講演情報
[G-P-16]地質・物理探査の若手技術者育成(基礎講座を通じて)
*山口 悠哉1、鎌田 弘己1 (1. 株式会社地球科学総合研究所)
キーワード:
地球科学系基礎講座、若手技術者育成、地質巡検
株式会社地球科学総合研究所では、地球科学系の教育活動の一環として、地質解析・物理探査技術の基礎を含む専門的な知識・技術の習得を目的とした基礎講座を実施している。本基礎講座の内容は、地質・地化学・物理探査等のデータ処理・解析・評価に関する専門的な講義・演習、エネルギー企業技術研究所でのラボ見学と試料分析実習、坑井計測サービス会社での坑井内電気検層機器見学、当社嵐山研究センターでの物理探査データ取得実習・機器説明・見学、および実データを用いた石油探鉱評価演習、ならびに地質巡検(神奈川・新潟・秋田で堆積岩・火山岩を対象に、石油天然ガスおよび二酸化炭素地下貯留の観点から貯留岩・根源岩・シール岩の代表例を観察)から構成されている。

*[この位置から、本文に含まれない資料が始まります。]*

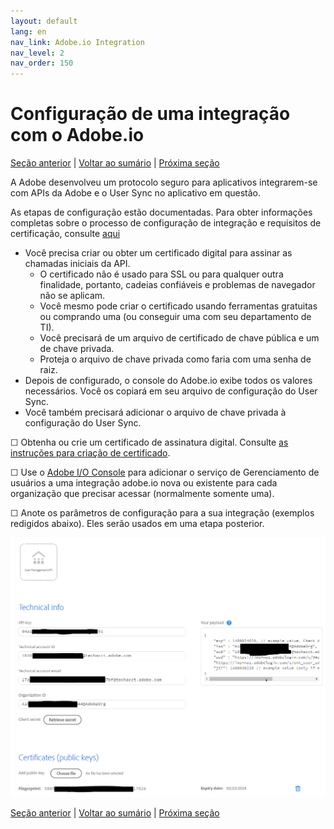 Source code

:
 ```yaml
---
layout: default
lang: en
nav_link: Adobe.io Integration
nav_level: 2
nav_order: 150
---
```


# Configuração de uma integração com o Adobe.io

[Seção anterior](decide_deletion_policy.md) \| [Voltar ao sumário](index.md) \| [Próxima seção](identify_server.md)

A Adobe desenvolveu um protocolo seguro para aplicativos integrarem-se com APIs da Adobe e o User Sync no aplicativo em questão.

As etapas de configuração estão documentadas.  Para obter informações completas sobre o processo de configuração de integração e requisitos de certificação, consulte [aqui](https://www.adobe.io/apis/cloudplatform/console/authentication.html)

- Você precisa criar ou obter um certificado digital para assinar as chamadas iniciais da API.
  - O certificado não é usado para SSL ou para qualquer outra finalidade, portanto, cadeias confiáveis e problemas de navegador não se aplicam.
  - Você mesmo pode criar o certificado usando ferramentas gratuitas ou comprando uma (ou conseguir uma com seu departamento de TI).
  - Você precisará de um arquivo de certificado de chave pública e um de chave privada.
  - Proteja o arquivo de chave privada como faria com uma senha de raiz.
- Depois de configurado, o console do Adobe.io exibe todos os valores necessários.  Você os copiará em seu arquivo de configuração do User Sync.
- Você também precisará adicionar o arquivo de chave privada à configuração do User Sync.

&#9744; Obtenha ou crie um certificado de assinatura digital.  Consulte [as instruções para criação de certificado](https://www.adobe.io/apis/cloudplatform/console/authentication/createcert.html).

&#9744; Use o [Adobe I/O Console](https://console.adobe.io) para adicionar o serviço de Gerenciamento de usuários a uma integração adobe.io nova ou existente para cada organização que precisar acessar (normalmente somente uma).  

&#9744; Anote os parâmetros de configuração para a sua integração (exemplos redigidos abaixo).  Eles serão usados em uma etapa posterior.


![img](images/setup_adobe_io_data.png)


[Seção anterior](decide_deletion_policy.md) \| [Voltar ao sumário](index.md) \| [Próxima seção](identify_server.md)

これらの講義・演習等は当社 の事業範囲の多様性を反映するとともに、各講義の講師陣が既存の公開情報のコンパイルだけでなく、自らの業務の実体験を豊富に織り交ぜた、”生きた”講義にしていることが本基礎講座の大きな特徴である。また、講師として、当社の技術者だけでなく業務で培った多方面に及ぶ関係性を活かして、社外からも複数の技術者を招聘することで、講義内容は深く広い範囲をカバーしている。本基礎講座の受講者対象は、物理探査・地質・貯留層エンジニアの新入社員、および入社3年程度までの若手技術者であるが、近年は経験年数10年を超えるような中堅技術者も特定の講義・実習をスポットで受講し、比較的短期間で特定分野の基礎と最新の技術・動向を学べる講座構成・内容となっている。本基礎講座の期間は6月から9月上旬までの約3カ月であり、受講の形態として全期間全科目受講、または特定の講義・演習等のみのスポット受講となる。現在までの本基礎講座における成果として、2015年度開講以来、今年度で10年目となり、多数の地質技術者・物理探査技術者および貯留層エンジニアが受講した。かつての受講生は現在、各社において中堅技術者となり、各社の教育プログラムの責任者となって本基礎講座のさらなる活用に取り組んでいる例も見られるようになった。また、各講義・演習での議論等を通じて技術者同士が会社の垣根を超えて交流したことで、複数社の共同事業で再会した際に、技術的ならびに人間的な背景をお互いに把握していることでスムーズな業務進捗に貢献した例も出てきている。最後に、本年度も先週まで本基礎講座を実施しており、7社計31名が受講した。講座終了後は、受講者および各会社の教育担当者から講座内容等についてフィードバックを得て、それらをもとに既存講座のブラッシュアップ、ならびに二酸化炭素地下貯留といった新しい教育ニーズへのさらなる対応を検討する予定である。併せて、本講演では、地球科学系の若手技術者に対する教育という観点からも、講座内容の更なる改善に関して議論をしたいと考えている。当社は今後も、本基礎講座を通して各社の地質技術者・物理探査技術者が基礎を固め、技術力を向上させていくことに貢献していきたいと考えている。